Segment Start: Data section

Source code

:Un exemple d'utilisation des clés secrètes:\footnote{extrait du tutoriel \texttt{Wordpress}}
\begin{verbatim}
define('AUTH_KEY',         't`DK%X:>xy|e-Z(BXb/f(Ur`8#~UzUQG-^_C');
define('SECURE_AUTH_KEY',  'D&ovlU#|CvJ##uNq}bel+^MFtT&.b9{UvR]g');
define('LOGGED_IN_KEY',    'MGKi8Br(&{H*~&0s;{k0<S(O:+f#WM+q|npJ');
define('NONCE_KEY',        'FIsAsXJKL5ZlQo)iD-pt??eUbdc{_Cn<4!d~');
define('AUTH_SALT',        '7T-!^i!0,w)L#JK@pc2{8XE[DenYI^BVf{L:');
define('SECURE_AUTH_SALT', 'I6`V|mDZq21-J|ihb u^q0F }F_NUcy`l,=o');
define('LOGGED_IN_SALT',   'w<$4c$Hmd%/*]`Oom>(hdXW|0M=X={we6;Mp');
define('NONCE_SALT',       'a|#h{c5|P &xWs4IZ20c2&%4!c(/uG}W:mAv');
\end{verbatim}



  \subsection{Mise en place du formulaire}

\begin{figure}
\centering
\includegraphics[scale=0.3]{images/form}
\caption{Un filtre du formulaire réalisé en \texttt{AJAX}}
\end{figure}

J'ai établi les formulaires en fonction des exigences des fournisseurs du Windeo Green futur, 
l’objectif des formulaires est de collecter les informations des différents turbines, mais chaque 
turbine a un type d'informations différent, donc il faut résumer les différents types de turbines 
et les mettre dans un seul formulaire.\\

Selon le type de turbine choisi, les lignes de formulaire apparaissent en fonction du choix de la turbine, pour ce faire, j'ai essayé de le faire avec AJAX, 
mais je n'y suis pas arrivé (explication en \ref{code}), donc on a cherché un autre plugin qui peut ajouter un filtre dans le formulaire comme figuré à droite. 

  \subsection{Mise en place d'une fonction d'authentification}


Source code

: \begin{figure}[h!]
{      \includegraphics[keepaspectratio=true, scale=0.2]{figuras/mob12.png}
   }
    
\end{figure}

Segment End: Data section

### Problem requirements
Find the lines above that contain the word "informations" and collect them.

### Task solution
l’objectif des formulaires est de collecter les informations des différents turbines, mais chaque 
turbine a un type d'informations différent, donc il faut résumer les différents types de turbines 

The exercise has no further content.